In this paper, we designed a secure and efficient cloud-decryption-assisted image compression-encryption based on CS and DRPE. Specifically, the original image is firstly transformed into an approximate component and three detail components by DWT, and then the important approximate component is shuffled, and the unimportant detail components are compressed by CS. Subsequently, perform DRPE, random pixel scrambling and diffusion to obtain the final cipher image. In addition, the SHA-256 function of plain image is utilized to generate the initial values of the chaotic systems, the obtained chaotic sequences are used in the encryption stages, ensuring the correlation between the algorithm and plain image.

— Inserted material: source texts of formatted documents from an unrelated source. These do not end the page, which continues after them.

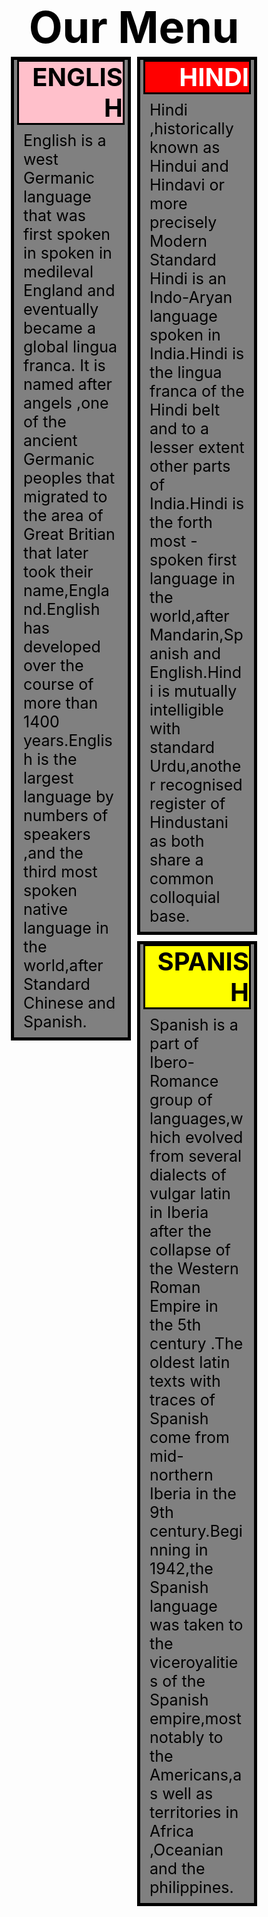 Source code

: <!DOCTYPE html>
<html>
<head>
<meta http-equiv="Content-Type" content="text/html; charset=UTF-8">
<meta name="viewport" content="width=device-width, initial-scale=1">
<title> Our Menu</title>
</head>

<body>

<h1>Our Menu</h1>
<div class="row">

<div class="col-lg-4 col-md-6 col-sm-12" id="container2">
<section>  
<h2>ENGLISH</h2>
<p>English is a west Germanic language that was first spoken in spoken in medileval England and eventually became a global lingua franca. It is named after angels ,one of the ancient Germanic peoples that migrated to the area of Great Britian that later took their name,England.English has developed over the course of more than 1400 years.English is the largest language by numbers of speakers ,and the third most spoken native language in the world,after Standard Chinese and Spanish.</p>
</section>
</div>
<div class="col-lg-4 col-md-6 col-sm-12" id="container3">
<section>
<h3>HINDI</h3>
<p>Hindi ,historically known as Hindui and Hindavi or more precisely Modern Standard Hindi is an Indo-Aryan language spoken in India.Hindi is the lingua franca of the Hindi belt and to a lesser extent other parts of India.Hindi is the forth most -spoken first language in the world,after Mandarin,Spanish and English.Hindi is mutually intelligible with standard Urdu,another recognised register of Hindustani as both share a common colloquial base.</p>
</section>
</div>

<div class="col-lg-4 col-md-6 col-sm-12" id="container4">
<section>  
<h4>SPANISH</h4>
<p>Spanish is a part of Ibero-Romance group of languages,which evolved from several dialects of vulgar latin in Iberia after the collapse of the Western Roman Empire in the 5th century .The oldest latin texts with traces of Spanish come from mid-northern Iberia in the 9th century.Beginning in 1942,the Spanish language was taken to the viceroyalities of the Spanish empire,most notably to the Americans,as well as territories in Africa ,Oceanian and the philippines.</p>
</section>
</div>
</div>
</body>
</html>




<style type="text/css">
	
.container { position: relative; top: 20px; border-width: 5px; border-style: solid; border-color: black; margin: 15px; background: grey; padding: 0px 20px 20px; }

h1 { color: black; font-size: 70px; text-align: center; }

h2 { color: black; font-size: 40px; background: pink; text-align: right; margin: 0px; border: solid black; }

p { font-size: 25px; color: black; padding: 10px; margin: 0px; }

h3 { color: white; font-size: 40px; background: red; text-align: right; margin: 0px; border: solid black; }

h4 { color: black; font-size: 40px; background: yellow; text-align: right; margin: 0px; border: solid black; }

.row { width: 100%; margin-left: 0px; margin-right: 0px; }

@media (min-width: 992px) {
  .col-lg-1, .col-lg-2, .col-lg-3, .col-lg-4, .col-lg-5, .col-lg-6, .col-lg-7, .col-lg-8, .col-lg-9, .col-lg-10, .col-lg-11, .col-lg-12 { float: left; }
  .col-lg-1 { width: 8.33%; }
  .col-lg-2 { width: 16.66%; }
  .col-lg-3 { width: 25%; }
  .col-lg-4 { width: 33.33%; }
  .col-lg-5 { width: 41.66%; }
  .col-lg-6 { width: 50%; }
  .col-lg-7 { width: 58.33%; }
  .col-lg-8 { width: 66.66%; }
  .col-lg-9 { width: 74.99%; }
  .col-lg-10 { width: 83.33%; }
  .col-lg-11 { width: 91.66%; }
  .col-lg-12 { width: 100%; }
}

@media (max-width: 991px) and (min-width: 768px) {
  .col-md-1, .col-md-2, .col-md-3, .col-md-4, .col-md-5, .col-md-6, .col-md-7, .col-md-8, .col-md-9, .col-md-10, .col-md-11, .col-md-12 { float: left; }
  .col-md-1 { width: 8.33%; }
  .col-md-2 { width: 16.66%; }
  .col-md-3 { width: 25%; }
  .col-md-4 { width: 33.33%; }
  .col-md-5 { width: 41.66%; }
  .col-md-6 { width: 50%; }
  .col-md-7 { width: 58.33%; }
  .col-md-8 { width: 66.66%; }
  .col-md-9 { width: 74.99%; }
  .col-md-10 { width: 83.33%; }
  .col-md-11 { width: 91.66%; }
  .col-md-12 { width: 100%; }
}

@media (max-width: 767px) {
  .col-sm-1, .col-sm-2, .col-sm-3, .col-sm-4, .col-sm-5, .col-sm-6, .col-sm-7, .col-sm-8, .col-sm-9, .col-sm-10, .col-sm-11, .col-sm-12 { float: left; }
  .col-sm-1 { width: 8.33%; }
  .col-sm-2 { width: 16.66%; }
  .col-sm-3 { width: 25%; }
  .col-sm-4 { width: 33.33%; }
  .col-sm-5 { width: 41.66%; }
  .col-sm-6 { width: 50%; }
  .col-sm-7 { width: 58.33%; }
  .col-sm-8 { width: 66.66%; }
  .col-sm-9 { width: 74.99%; }
  .col-sm-10 { width: 83.33%; }
  .col-sm-11 { width: 91.66%; }
  .col-sm-12 { width: 100%; }
}

* { box-sizing: border-box; margin: 0px; }

section { border: 5px solid black; margin: 5px; background-color: grey; padding-right: 5px; padding-left: 5px; }






</style>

During the decryption process, the partial decryption is firstly manipulated on the cloud to obtain the intermediate cipher image, and then the final decryption is performed on the user to obtain the plain image, which not only saves a lot of time, but also protects user privacy and prevents cloud deception.

Simulation results demonstrate that the proposed algorithm not only reduces the amount of image data transmitted and stored, but also has good security performance, and at the same time can achieve fast decryption, which can be applied in medical, commercial and other fields that require real-time processing of big data images. However, the algorithm designed in this paper also has shortcomings. Among them, it is artificial to judge whether the image stored on the cloud has been tampered by comparing the contour information of the detail component and the approximate component. In the future, it will be more effective to design a contour comparison algorithm to realize this process.